BEGIN Data under study

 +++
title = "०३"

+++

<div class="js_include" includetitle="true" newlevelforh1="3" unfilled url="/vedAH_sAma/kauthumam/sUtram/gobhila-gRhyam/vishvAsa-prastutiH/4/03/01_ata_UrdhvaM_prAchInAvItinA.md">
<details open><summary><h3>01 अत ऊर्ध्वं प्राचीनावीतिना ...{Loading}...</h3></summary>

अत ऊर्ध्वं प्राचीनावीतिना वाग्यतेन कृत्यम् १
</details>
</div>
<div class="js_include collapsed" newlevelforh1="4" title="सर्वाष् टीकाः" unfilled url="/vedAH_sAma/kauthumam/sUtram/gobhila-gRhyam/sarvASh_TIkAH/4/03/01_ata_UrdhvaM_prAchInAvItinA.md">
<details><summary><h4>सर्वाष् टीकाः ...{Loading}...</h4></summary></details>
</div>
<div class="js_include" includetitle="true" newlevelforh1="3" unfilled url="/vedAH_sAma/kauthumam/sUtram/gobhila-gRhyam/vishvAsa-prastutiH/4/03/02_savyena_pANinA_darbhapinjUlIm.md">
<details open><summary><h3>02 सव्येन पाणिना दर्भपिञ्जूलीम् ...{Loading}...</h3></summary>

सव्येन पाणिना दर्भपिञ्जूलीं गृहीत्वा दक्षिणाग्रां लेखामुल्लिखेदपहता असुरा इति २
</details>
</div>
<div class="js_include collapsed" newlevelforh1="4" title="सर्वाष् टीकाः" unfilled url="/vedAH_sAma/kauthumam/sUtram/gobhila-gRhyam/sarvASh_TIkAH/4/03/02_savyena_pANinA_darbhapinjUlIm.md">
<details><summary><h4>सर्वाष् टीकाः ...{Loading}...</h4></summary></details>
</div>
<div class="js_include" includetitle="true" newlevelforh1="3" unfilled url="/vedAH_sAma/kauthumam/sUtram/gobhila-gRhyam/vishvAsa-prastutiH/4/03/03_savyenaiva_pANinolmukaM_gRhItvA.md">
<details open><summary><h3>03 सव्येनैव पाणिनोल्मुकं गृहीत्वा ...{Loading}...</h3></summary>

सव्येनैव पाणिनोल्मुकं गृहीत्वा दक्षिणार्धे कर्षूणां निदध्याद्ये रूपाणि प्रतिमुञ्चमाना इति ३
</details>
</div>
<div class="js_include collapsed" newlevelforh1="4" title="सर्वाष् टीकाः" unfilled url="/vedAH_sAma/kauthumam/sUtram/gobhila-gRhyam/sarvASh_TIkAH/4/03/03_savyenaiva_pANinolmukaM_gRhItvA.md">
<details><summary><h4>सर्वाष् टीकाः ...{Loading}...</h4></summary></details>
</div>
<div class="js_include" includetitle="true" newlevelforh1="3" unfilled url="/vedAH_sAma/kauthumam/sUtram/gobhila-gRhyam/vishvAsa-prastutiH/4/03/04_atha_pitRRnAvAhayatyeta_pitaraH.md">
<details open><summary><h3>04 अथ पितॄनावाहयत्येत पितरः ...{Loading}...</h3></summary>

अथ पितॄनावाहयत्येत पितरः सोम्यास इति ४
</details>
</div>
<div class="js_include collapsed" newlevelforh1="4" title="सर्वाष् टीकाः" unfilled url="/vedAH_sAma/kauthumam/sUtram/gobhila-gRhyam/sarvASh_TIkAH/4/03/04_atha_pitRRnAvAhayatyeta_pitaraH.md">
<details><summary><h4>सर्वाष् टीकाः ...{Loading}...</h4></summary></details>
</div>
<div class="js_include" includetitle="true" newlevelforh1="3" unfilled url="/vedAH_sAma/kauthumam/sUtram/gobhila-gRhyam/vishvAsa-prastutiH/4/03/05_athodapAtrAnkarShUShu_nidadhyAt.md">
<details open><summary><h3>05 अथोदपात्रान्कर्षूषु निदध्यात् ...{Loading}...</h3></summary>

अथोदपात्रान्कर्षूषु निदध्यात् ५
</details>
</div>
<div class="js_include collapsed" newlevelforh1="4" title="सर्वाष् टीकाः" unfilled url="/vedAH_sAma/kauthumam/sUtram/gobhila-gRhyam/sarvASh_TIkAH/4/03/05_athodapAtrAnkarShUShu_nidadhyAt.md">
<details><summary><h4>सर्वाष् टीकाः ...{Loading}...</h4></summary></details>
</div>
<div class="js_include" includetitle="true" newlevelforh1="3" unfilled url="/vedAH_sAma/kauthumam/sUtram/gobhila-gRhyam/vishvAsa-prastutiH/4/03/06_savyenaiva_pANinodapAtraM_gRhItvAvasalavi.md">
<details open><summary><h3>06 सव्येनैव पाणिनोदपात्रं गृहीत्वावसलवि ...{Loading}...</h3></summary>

END Data under study
BEGIN Data under study

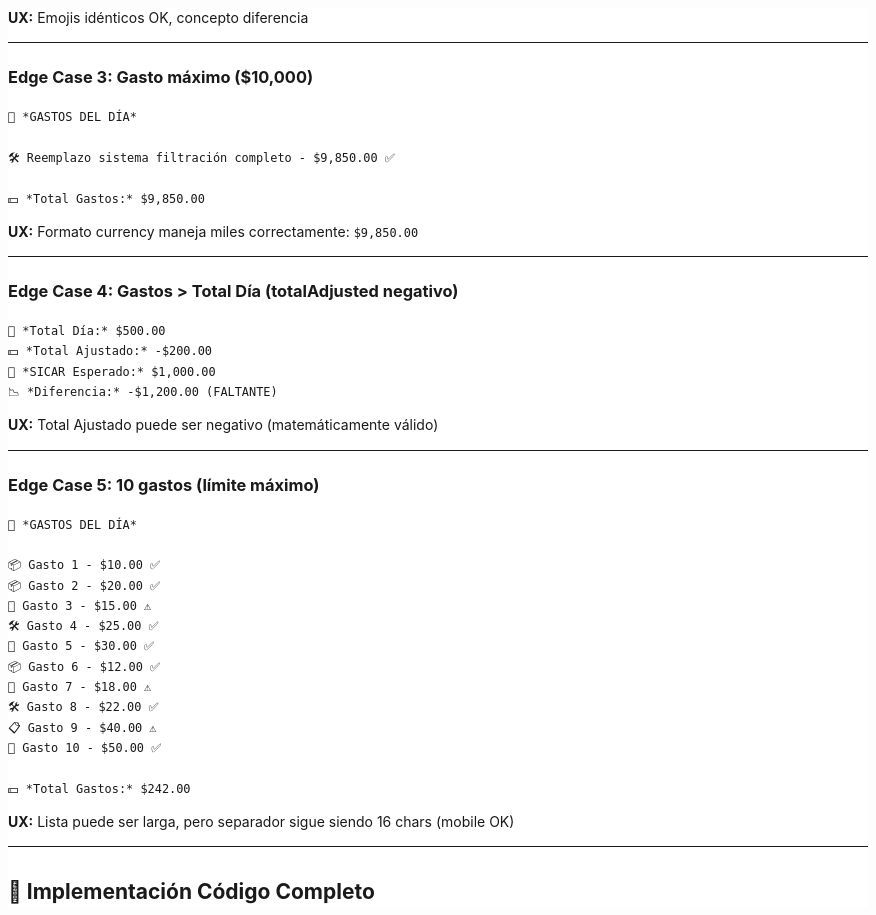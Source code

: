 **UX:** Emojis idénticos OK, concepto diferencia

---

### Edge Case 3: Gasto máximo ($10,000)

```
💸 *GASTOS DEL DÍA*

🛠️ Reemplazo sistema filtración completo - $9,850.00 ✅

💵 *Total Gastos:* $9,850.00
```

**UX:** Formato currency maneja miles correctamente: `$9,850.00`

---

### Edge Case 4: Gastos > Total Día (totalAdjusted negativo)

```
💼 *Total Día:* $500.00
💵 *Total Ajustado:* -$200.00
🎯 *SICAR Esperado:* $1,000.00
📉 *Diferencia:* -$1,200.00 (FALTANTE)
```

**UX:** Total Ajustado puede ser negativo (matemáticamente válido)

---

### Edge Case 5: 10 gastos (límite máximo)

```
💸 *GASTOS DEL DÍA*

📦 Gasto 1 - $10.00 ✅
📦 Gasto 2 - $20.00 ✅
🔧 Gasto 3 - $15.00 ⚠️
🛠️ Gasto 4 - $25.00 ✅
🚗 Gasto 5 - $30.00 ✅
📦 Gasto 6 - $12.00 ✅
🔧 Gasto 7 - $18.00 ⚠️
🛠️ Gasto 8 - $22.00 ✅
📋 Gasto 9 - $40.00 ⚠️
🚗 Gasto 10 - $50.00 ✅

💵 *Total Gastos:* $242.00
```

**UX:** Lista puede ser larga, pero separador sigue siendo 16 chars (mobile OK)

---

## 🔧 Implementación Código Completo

END Data under study

● Task item: What are the lines above that hold the string "Total"? Copy them.

● Result of the task:
💵 *Total Gastos:* $9,850.00
### Edge Case 4: Gastos > Total Día (totalAdjusted negativo)
💼 *Total Día:* $500.00
💵 *Total Ajustado:* -$200.00
**UX:** Total Ajustado puede ser negativo (matemáticamente válido)
💵 *Total Gastos:* $242.00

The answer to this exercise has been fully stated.